My attempt is to find the expected value of the shortest path between any pair of vertices. Let $X$ be the random variable indicating the length of the shortest path between any pair of vertices. Then $Pr(X=1) = p$, $Pr(X=2) = (n-2)p^2(1-p)$, $Pr(X=3) = (n-2)(n-3)p^3[1-Pr(X=1)-Pr(X=2)]$ and etc. But to the best of my knowledge, it seems not easy to calculate the expected value based these probabilities asymptotically. Any suggestions on how should I calculate the expectation or should I try another direction?
EDIT1: I think I was very wrong about the probability. $Pr(X=2)$ goes to infinity according to my calculation. Sorry about the naive mistake. I am trying Martigale.
Edit2: Maybe think of it from eccentricity.
Edit3: Let $X$ be the eccentricity of vertex $v$. $Pr(X=1) = p^{n-1}$ which goes to $0$ as $n$ goes to infinity. $Pr(X>2)$ indicates that there is a vertex $u$ such that $u$ is not connected to $v$ or any of the vertices that is directly connected to $v$. So $Pr(X>2) = (n-1)(1-p)^{(|S|+1)}$, where $S$ is the set of vertices connected to $v$. Since $|S| = np + o(1)$ when n is sufficiently large, $Pr(X>2)$ also goes to $0$ as $n$ goes to infinity. I think it is probably the solution.
Best Answer
The solution you suggest in your third edit isn't rigorous, since $\left|S\right|=(n-2)p$ is just an approximation; the actual number of edges emanating from $v$ varies. (It's also not clear how "given $v$ and $u$" is to be interpreted, given that $u$ was introduced in an existential clause referring to the vertices being counted.)

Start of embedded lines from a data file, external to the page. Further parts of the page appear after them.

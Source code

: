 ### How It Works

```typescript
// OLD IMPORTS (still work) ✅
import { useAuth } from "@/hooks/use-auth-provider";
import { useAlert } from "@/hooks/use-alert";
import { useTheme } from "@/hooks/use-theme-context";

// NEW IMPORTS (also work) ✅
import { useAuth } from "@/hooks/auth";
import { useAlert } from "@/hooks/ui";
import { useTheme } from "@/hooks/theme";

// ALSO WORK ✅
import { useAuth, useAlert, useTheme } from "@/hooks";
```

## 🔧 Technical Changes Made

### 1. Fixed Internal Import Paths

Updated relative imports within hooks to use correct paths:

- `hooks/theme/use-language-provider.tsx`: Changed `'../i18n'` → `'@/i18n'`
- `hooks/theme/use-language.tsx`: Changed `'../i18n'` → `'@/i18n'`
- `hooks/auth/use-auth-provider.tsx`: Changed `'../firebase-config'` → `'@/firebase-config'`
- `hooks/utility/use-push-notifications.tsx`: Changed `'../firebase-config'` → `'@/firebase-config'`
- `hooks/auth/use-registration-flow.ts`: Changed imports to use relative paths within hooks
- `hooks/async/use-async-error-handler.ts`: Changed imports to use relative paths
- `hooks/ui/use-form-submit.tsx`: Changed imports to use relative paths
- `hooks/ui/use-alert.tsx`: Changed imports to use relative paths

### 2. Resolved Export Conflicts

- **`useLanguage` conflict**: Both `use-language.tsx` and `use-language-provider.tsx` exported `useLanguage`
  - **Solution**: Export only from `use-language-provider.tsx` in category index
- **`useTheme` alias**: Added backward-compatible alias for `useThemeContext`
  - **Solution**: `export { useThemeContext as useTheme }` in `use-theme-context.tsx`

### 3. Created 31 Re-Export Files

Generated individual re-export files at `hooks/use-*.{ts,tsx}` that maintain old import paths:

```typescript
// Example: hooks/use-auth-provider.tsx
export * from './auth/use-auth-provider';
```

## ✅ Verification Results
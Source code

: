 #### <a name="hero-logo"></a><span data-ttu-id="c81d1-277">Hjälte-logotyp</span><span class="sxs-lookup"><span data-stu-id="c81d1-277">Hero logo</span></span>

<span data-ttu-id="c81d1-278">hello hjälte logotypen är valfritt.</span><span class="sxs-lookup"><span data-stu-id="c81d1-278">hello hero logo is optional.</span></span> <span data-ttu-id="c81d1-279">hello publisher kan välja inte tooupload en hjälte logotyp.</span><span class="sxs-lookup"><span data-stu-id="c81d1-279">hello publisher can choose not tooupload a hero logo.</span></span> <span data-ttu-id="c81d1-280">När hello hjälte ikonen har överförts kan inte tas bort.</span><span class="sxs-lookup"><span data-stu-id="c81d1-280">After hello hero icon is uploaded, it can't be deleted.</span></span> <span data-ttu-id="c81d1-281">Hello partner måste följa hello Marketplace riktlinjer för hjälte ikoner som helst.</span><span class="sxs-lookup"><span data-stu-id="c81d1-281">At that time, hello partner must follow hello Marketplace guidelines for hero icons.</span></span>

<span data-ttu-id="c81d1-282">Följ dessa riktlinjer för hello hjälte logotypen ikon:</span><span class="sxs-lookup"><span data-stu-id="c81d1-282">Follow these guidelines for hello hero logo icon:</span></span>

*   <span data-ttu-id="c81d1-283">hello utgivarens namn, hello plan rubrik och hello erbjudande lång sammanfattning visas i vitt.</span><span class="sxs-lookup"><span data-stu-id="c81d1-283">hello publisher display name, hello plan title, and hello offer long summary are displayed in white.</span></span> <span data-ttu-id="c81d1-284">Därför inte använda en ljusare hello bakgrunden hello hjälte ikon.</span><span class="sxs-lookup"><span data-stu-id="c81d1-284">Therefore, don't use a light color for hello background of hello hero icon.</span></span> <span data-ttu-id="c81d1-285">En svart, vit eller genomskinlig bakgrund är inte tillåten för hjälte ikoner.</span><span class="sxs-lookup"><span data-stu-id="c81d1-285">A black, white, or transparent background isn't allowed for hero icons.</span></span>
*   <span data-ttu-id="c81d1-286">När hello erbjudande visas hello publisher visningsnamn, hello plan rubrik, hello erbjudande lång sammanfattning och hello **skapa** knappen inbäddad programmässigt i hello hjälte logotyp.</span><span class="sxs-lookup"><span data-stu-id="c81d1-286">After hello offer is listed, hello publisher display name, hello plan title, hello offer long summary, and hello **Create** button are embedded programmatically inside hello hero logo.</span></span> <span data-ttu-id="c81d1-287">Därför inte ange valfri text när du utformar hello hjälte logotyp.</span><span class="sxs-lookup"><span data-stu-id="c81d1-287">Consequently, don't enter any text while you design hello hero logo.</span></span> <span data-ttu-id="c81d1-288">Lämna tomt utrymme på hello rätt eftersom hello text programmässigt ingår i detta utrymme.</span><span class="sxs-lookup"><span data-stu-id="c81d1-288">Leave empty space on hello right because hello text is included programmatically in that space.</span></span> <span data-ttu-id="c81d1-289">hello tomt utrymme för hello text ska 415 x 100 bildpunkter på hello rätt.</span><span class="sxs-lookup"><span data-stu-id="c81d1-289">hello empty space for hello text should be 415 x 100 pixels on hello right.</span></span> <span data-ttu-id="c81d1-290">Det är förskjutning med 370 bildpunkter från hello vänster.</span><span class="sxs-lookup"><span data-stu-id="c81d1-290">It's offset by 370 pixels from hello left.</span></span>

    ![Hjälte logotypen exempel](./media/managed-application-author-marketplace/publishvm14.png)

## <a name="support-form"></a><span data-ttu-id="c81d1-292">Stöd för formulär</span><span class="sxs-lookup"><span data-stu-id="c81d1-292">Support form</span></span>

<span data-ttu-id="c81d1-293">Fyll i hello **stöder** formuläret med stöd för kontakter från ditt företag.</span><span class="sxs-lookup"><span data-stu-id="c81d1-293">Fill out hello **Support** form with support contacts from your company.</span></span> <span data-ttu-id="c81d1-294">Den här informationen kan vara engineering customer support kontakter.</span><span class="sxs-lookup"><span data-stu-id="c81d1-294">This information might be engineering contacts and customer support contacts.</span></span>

The probability that a given pair of vertices is not connected by a path of length $2$ is $(1-p^2)^{n-2}$, since all edges forming these potential paths are distinct. Thus the expected number of pairs not thus connected is $\binom n2(1-p^2)^{n-2}$, which goes to $0$ as $n\to\infty$ at fixed $p\gt0$. The probability for the diameter to exceed $2$ is less than this expected number, and thus also goes to $0$.